Le sceau de Paris ayant été perdu ou volé en 1417, c'est à partir du nouveau sceau de 1426 que le semé de lis de France occupe exclusivement et pour ne plus en sortir désormais, le chef de l'écu. Ce chef fleurdelisé apparut cependant dès février 1415, ainsi qu'en témoigne une lettrine enluminée d'une ordonnance royale sur le code des libertés et droits communaux de la ville.

1942: Arrêté préfectoral du 20 juin 1942, approuvant les travaux de la Commission d'héraldique urbaine de la Seine, qui a proposé de reprendre, en le modernisant, le dessin de la nef de 1412.

Signification des couleurs:

Bleu et Rouge: Couleurs de ralliement d'Etienne Marcel.

Rouge: Couleur de la paroisse de Saint Denis. Couleur de feu, de l'amour en général et divin en particulier. Couleur de la charité, des notables romains.

Bleu: Couleur du roi depuis le 12e siècle (Louis VII): profondeur, immatérialité, pureté. Couleur de la Vierge.

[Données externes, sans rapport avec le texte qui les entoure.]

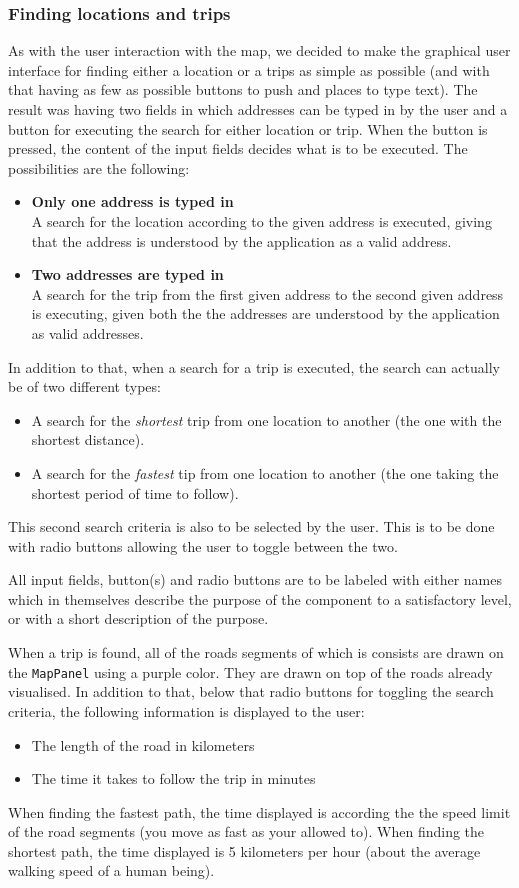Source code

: \subsubsection{Finding locations and trips}
As with the user interaction with the map, we decided to make the graphical user interface for finding either a location or a trips as simple as possible (and with that having as few as possible buttons to push and places to type text). The result was having two fields in which addresses can be typed in by the user and a button for executing the search for either location or trip. When the button is pressed, the content of the input fields decides what is to be executed. The possibilities are the following:
\begin{itemize}
	\item \textbf{Only one address is typed in} \\
		A search for the location according to the given address is executed, giving that the address is understood by the application as a valid address.
	\item \textbf{Two addresses are typed in} \\
		A search for the trip from the first given address to the second given address is executing, given both the the addresses are understood by the application as valid addresses.
\end{itemize}
In addition to that, when a search for a trip is executed, the search can actually be of two different types:
\begin{itemize}
	\item A search for the \textit{shortest} trip from one location to another (the one with the shortest distance).
	\item A search for the \textit{fastest} tip from one location to another (the one taking the shortest period of time to follow).
\end{itemize}
This second search criteria is also to be selected by the user. This is to be done with radio buttons allowing the user to toggle between the two.

All input fields, button(s) and radio buttons are to be labeled with either names which in themselves describe the purpose of the component to a satisfactory level, or with a short description of the purpose.

When a trip is found, all of the roads segments of which is consists are drawn on the \texttt{MapPanel} using a purple color. They are drawn on top of the roads already visualised. In addition to that, below that radio buttons for toggling the search criteria, the following information is displayed to the user:
\begin{itemize}
	\item The length of the road in kilometers
	\item The time it takes to follow the trip in minutes
\end{itemize}
When finding the fastest path, the time displayed is according the the speed limit of the road segments (you move as fast as your allowed to). When finding the shortest path, the time displayed is 5 kilometers per hour (about the average walking speed of a human being).

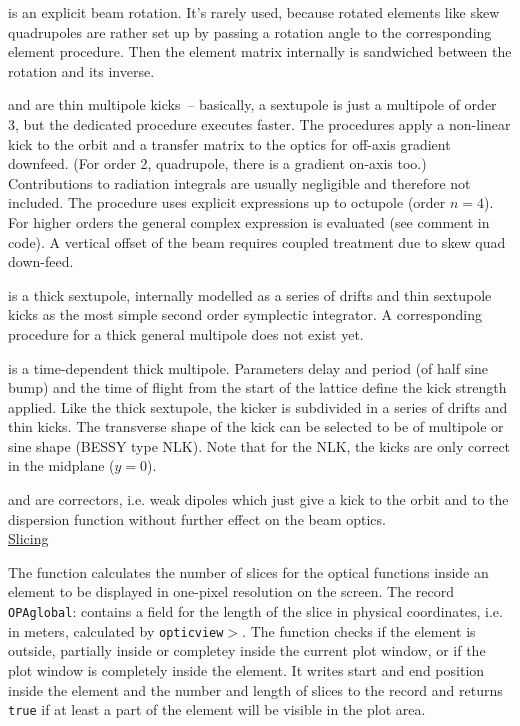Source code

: \documentclass[12pt]{article}
\newcommand\code[1]{{\tt #1}}
\newcommand{\unico}[1]{{\color{burntorange}\code{#1}}}
\newcommand{\prcod}[2]{\opauni{#1}$>$\unico{#2}}
\newcommand{\vrcod}[2]{\opauni{#1}:\unico{#2}}
\newcommand{\opauni}[1]{\colorbox{orange!30}{\code{#1}}}
\begin{document}
\unico{Rotation} is an explicit beam rotation. It's rarely used, because rotated elements like skew quadrupoles are rather set up by passing a rotation angle to the corresponding element procedure. Then the element matrix internally is sandwiched between the rotation and its inverse.

\unico{ThinSextupole} and \unico{Multipole} are thin multipole kicks~-- basically, a sextupole is just a multipole of order 3, but the dedicated procedure executes faster. The procedures apply a non-linear kick to the orbit and a transfer matrix to the optics for off-axis gradient downfeed. (For order 2, quadrupole, there is a gradient on-axis too.) Contributions to radiation integrals are usually negligible and therefore not included. The \unico{Multipole} procedure uses explicit expressions up to octupole (order $n=4$). For higher orders the general complex expression is evaluated (see comment in code). A vertical offset of the beam requires coupled treatment due to skew quad down-feed.

\unico{Sextupole} is a thick sextupole, internally modelled as a series of drifts and thin sextupole kicks as the most simple second order symplectic integrator. A corresponding procedure for a thick general multipole does not exist yet.

\unico{Kicker} is a time-dependent thick multipole. Parameters delay and period (of half sine bump) and the time of flight from the start of the lattice define the kick strength applied. Like the thick sextupole, the kicker is subdivided in a series of drifts and thin kicks. The transverse shape of the kick can be selected to be of multipole or  sine shape (BESSY type NLK). Note that for the NLK, the kicks are only correct in the midplane ($y=0$).

\unico{HCorr} and \unico{VCorr} are correctors, i.e. weak dipoles which just give a kick to the orbit and to the dispersion function without further effect on the beam optics.\\

\underline{Slicing}

The \unico{SliceSet} function calculates the number of slices for the optical functions inside an element to be displayed in one-pixel resolution on the screen. The record \vrcod{OPAglobal}{CurvePlot} contains a field \unico{slice} for the length of the slice in physical coordinates, i.e. in meters, calculated by \prcod{opticview}{Zoom}. The \unico{SliceSet} function checks if the element is outside, partially inside or completey inside the current plot window, or if the plot window is completely inside the element. It writes start and end position inside the element and the number and length of slices to the \unico{CurvePlot} record and returns \code{true} if at least a part of the element will be visible in the plot area.
\end{document}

Fleurs de Lis: Imposées par le roi après l'échec d'Etienne Marcel pour bien marquer son autorité sur la Ville.

1210: En cire naturelle. Scel de la "Marchandise de l'eaue". Légende: "Sigillum Mercatorum aque Parisius" appendu sur double queue en parchemin au bas d'un cirographe relatif à un accord sur la vente du sel, entre les marchands de Paris et ceux de Rouen. Sceau conservé aux Archives Nationales N° DD 5582.
1393: En cire rouge. Apposé sur les anciens actes du Parloir aux bourgeois, conservés dans les archives de l'Hôtel de Ville. Apparition des fleurs de lis dans le sceau de Paris.
1412: En cire rouge. Légende: "Sigillum Mercatorum aque Parisius", appendu sur un acte de vente d'une maison, faite au Collège de Bourgogne par un écrivain libraire de Paris par devant le Prévôt des Marchands Pierre Gencien le 12 octobre 1412. Sceau conservé aux Archives Nationales N° DD 5585. Les fleurs de lys figurent rangées sur la voile. La nef est accompagnée de deux autre fleurs de lis ornant le fond de sceau. Lors des fêtes du bimillénaire de Paris en 1951, un timbre poste de 15 francs fut émis, reproduisant le trait de ce sceau de 1412 posé sur les coloris mi-parti bleu et rouge de l'Echevinage.